Utilities to battery-powered solar: Get off our lawn

eather Smith

Signs of movement

Utilities to battery-powered solar: Get off our lawn



In Wisconsin, utilities are jacking up the price to connect to their electrical grid. In Oklahoma, utilities pushed through a law this spring that allows them to charge the people who own solar panels and wind turbines more to connect to their electrical grid. In Arizona, the state has decided to charge extra property taxes to households that are leasing solar panels.

Welcome to the solar backlash. In Grist’s “Utilities for Dummies” series last year, David Roberts prophesied that solar and other renewables could “lay waste to U.S. power utilities and burn the utility business model, which has remained virtually unchanged for a century, to the ground.” And lo, it is coming to pass — though not without a fight from the utilities first.

This May, Barclays downgraded its rating of America’s electricity sector from “market weight” to “underweight.” Its rationale?

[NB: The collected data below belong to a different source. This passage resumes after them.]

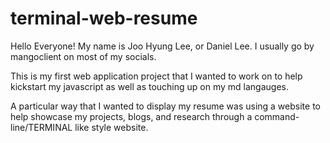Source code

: # terminal-web-resume

Hello Everyone! My name is Joo Hyung Lee, or Daniel Lee. I usually go by mangoclient on most of my socials. 

This is my first web application project that I wanted to work on to help kickstart my javascript as well as touching up on my md langauges. 

A particular way that I wanted to display my resume was using a website to help showcase my projects, blogs, and research through a command-line/TERMINAL like style website.



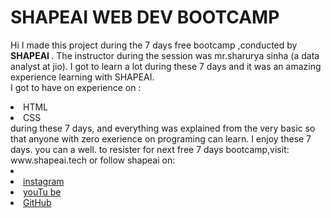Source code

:# SHAPEAI WEB DEV BOOTCAMP
Hi I made this project during the 7 days free bootcamp ,conducted by <b> SHAPEAI
  </b>.
The instructor during the session was mr.sharurya sinha (a data analyst at jio). I got to 
learn a lot during these 7 days and it was an amazing experience learning with SHAPEAI.
<br>I got to have on experience on :
<li>HTML
<li>CSS
<br>during these 7 days, and everything was explained from the very basic so that
anyone with zero exerience on programing can learn.
I enjoy these 7 days. you can a well. to resister for next free 7 days bootcamp,visit:
www.shapeai.tech
or follow shapeai on:
<li><a href=
"https://in.linkedin.com/company/shapeai"</a>
<li><a href=
"https://www.instagram.com/shape.ai /?h1=en">instagram</a>
<li><a
href=
"https://www.youtube.com/channel/UCTUvDLTW9meDXWcbmISPdA">youTu
be</a>
<li><a href=
"https://github.com/shapeai">GitHub</a>
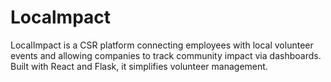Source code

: # Localmpact
LocalImpact is a CSR platform connecting employees with local volunteer events and allowing companies to track community impact via dashboards. Built with React and Flask, it simplifies volunteer management.
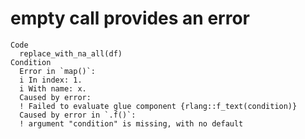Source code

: # empty call provides an error

    Code
      replace_with_na_all(df)
    Condition
      Error in `map()`:
      i In index: 1.
      i With name: x.
      Caused by error:
      ! Failed to evaluate glue component {rlang::f_text(condition)}
      Caused by error in `.f()`:
      ! argument "condition" is missing, with no default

Solar — or, more specifically, the great leaps that are happening or expected to happen in technology for storing the energy that solar generates. While the solar industry took a roller-coaster ride over the last decade, the R&D that went into electric cars created the killer add-on it was waiting for: really awesome batteries.

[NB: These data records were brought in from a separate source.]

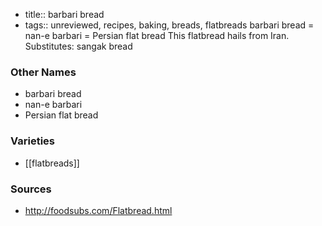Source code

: - title:: barbari bread
- tags:: unreviewed, recipes, baking, breads, flatbreads
barbari bread = nan-e barbari = Persian flat bread This flatbread hails from Iran. Substitutes: sangak bread

### Other Names

* barbari bread
* nan-e barbari
* Persian flat bread

### Varieties

* [[flatbreads]]

### Sources
* http://foodsubs.com/Flatbread.html

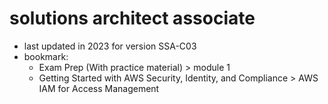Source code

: # solutions architect associate

- last updated in 2023 for version SSA-C03
- bookmark:
  - Exam Prep (With practice material) > module 1
  - Getting Started with AWS Security, Identity, and Compliance > AWS IAM for Access Management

It’s not a coincidence that Tesla formed a sales partnership last year with the solar panel development giant Solar City. The two companies are basically smushing solar panels and fancy electric cars together to create a Transformers-like superhouse that could join with similar houses to form a microgrid, no utility necessary. In their utopia, a house could be powered in the off-hours by the battery from the car parked in the garage. Or, if you’re not car people, you could just buy the battery. Tesla is claiming that the cost of their batteries will drop in half by 2020.

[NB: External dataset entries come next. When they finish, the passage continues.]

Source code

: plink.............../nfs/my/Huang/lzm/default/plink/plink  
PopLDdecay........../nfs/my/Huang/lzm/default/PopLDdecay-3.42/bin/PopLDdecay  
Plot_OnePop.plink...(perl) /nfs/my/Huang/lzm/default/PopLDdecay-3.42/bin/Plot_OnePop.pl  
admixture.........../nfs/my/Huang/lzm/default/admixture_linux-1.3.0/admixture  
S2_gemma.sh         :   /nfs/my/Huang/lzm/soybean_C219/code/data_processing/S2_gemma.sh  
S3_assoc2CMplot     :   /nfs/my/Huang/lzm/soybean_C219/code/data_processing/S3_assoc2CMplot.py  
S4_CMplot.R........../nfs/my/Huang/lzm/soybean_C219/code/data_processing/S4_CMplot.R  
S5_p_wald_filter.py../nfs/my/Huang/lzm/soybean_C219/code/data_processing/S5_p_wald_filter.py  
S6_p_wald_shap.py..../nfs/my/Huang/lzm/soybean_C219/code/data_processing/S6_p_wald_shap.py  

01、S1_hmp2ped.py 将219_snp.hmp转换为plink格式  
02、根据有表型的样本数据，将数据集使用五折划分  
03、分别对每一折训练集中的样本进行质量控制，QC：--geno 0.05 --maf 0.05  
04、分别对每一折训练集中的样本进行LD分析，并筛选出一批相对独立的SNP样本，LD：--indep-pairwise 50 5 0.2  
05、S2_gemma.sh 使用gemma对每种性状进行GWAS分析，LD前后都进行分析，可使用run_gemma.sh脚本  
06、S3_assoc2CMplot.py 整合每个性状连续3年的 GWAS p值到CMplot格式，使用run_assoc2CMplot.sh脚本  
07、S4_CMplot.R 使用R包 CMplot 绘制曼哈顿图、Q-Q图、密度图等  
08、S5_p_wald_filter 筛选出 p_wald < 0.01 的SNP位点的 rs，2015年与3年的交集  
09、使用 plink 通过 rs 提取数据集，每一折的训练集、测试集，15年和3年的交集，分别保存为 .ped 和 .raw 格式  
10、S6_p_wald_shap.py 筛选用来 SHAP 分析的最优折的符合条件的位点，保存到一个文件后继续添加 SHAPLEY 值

For this reason, it’s not surprising that some utilities are specifically going after solar arrays with batteries. In California, utilities are demanding that any solar panel installation that features batteries add an extra meter just for the battery (which adds about $1300 to the overall cost of the installation) before it can be allowed to sell electricity back to the grid.

PG&E, the company that owns California’s biggest utility, refuses outright to buy energy from customers that have both solar panels and batteries, as does San Diego Gas & Electric. The utility companies argue that such storage systems could, in theory, be used fraudulently: Consumers with solar panels could fill their batteries directly with power sourced from the grid during times when the power is cheap and then send it back under a false “clean” label during periods of high demand when it’s worth more. (Although solar suppliers say no one is actually gaming the system this way, the industry admits that the technology has outpaced monitoring policies.)

It makes sense that utilities are freaking out about the risk of solar. Today, 43 states require utilities to buy electricity from consumer solar installations, typically at the same price that customers pay for power from the grid. Utilities argue that this arrangement is unfair to them, because they have to maintain a ton of infrastructure (power lines, power plants) that a cute house with a solar panel does not. However, utilities have typically had decades of low-cost loans and steady regulated profits, plus some opportunities for crazy price-gouging here and there, precisely because of this infrastructure. In most cases, it has already more than paid for itself.

If solar achieves anywhere near its projected growth, utilities stand to lose a lot of money. But by working against solar, instead of with it, they risk creating a two-tiered system — one where people who are wealthy or organized enough separate from the grid entirely and link together in little gated communities, and one where people who can’t get it together enough to install a fancy solar array end up paying higher and higher utility prices on a steadily shrinking network — sort of like how poor people get stuck paying higher gas prices because they don’t have the $25,000 to own a Prius, or higher utilities because they can’t afford the outlay for energy-efficient anything.

Which is to say, there are changes coming, and the next few years will determine the shape of the energy system of the future. Of course, our need to cut carbon emissions is urgent enough that we just might want to say to the utilities: Get out of the way. And if there ever was a time to run for your local public utilities commission, it’s now.